How To Think About, And Work Around, Antiquated Values Regarding Bribes

Author:
Publish date:
Updated on

Fidelity agreed yesterday to pay $8 million to makes claims that members of its staff accepted improper gifts from brokers go away. We find the fact the firm neither admitted nor denied any wrongdoing (I know this is how it works but silence for a sec and go with me) to be tacit indication that the people in charge approved and continue to approve of the Wimbledon tickets, flights on the Concorde, passes to the 1999 Ryder Cup golf tournament, hits of E, and dwarf-featuring bachelor parties bestowed upon 13 current and past employees, including former Magellan fund manager Peter Lynch. And frankly, we could not agree more.

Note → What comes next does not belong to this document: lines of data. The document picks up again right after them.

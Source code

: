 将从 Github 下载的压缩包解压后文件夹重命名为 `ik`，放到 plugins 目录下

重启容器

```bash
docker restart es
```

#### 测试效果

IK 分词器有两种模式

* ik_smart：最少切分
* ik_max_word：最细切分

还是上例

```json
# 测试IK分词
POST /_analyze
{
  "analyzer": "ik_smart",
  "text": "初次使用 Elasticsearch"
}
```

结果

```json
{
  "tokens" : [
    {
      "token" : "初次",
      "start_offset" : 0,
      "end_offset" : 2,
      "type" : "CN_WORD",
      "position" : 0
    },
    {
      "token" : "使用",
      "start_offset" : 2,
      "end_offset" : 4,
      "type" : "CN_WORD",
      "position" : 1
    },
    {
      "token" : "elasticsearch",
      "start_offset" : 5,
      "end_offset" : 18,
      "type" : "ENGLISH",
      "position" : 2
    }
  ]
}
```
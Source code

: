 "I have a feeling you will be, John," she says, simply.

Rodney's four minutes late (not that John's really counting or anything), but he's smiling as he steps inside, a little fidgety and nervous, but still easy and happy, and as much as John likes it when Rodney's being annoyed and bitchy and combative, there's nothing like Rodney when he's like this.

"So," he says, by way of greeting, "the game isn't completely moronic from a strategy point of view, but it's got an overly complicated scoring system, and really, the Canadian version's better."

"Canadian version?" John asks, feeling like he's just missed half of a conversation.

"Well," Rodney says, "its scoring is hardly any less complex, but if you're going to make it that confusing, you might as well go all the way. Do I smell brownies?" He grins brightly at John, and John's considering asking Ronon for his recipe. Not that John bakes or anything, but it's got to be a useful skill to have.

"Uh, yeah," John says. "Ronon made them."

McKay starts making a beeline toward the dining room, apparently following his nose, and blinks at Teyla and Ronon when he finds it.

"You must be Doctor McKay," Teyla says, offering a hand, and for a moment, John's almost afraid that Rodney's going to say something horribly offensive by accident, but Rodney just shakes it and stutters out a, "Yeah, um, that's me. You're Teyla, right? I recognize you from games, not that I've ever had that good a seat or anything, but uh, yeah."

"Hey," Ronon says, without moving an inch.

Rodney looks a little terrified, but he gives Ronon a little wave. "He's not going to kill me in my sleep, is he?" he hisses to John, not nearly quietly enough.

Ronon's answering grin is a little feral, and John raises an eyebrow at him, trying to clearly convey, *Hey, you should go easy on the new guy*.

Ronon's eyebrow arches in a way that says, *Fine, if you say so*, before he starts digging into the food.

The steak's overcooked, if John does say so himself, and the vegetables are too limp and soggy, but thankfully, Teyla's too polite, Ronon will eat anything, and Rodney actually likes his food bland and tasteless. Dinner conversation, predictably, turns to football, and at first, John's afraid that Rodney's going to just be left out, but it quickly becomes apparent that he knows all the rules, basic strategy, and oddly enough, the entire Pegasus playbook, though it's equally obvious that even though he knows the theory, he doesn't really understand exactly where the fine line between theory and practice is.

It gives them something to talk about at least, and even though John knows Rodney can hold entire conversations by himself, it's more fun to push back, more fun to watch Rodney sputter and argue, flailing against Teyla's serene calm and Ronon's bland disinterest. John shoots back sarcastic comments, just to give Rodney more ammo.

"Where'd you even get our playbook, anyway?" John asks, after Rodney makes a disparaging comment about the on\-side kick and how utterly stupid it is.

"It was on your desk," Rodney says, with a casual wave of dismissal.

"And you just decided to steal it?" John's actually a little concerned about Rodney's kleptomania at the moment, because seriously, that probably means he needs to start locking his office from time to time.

You should be able to use all the resources at your disposal to get your shit done, and if you happen to be on the receiving end of a cigar-filled humidor worth $1,300, good for you. Not so much with the dwarves but we don’t yuck other people’s yums. The only problem is Fidelity’s self-imposed limit on gifts to employees, which is $100. Raise the bar, or drop it all together, and make this business what it should be, which is a free for all. While we’re waiting for the paperwork to go through, take a cue from Blarney, and introduce your clients to the various Times Square peep shows (only cost a quarter, so it would take awhile to butt up against the limit), or the pseudo-straight married men of NJ, who’ll do it for free. At the risk of ending this on a self-serving note, we’ll remind you at this time that DealBreaker has no monetary restrictions on whatever treats you’d like to drop in our laps, which you probably already intuited if you’ve ever observed Don Klarney in the Meat Packing district on a Saturday night.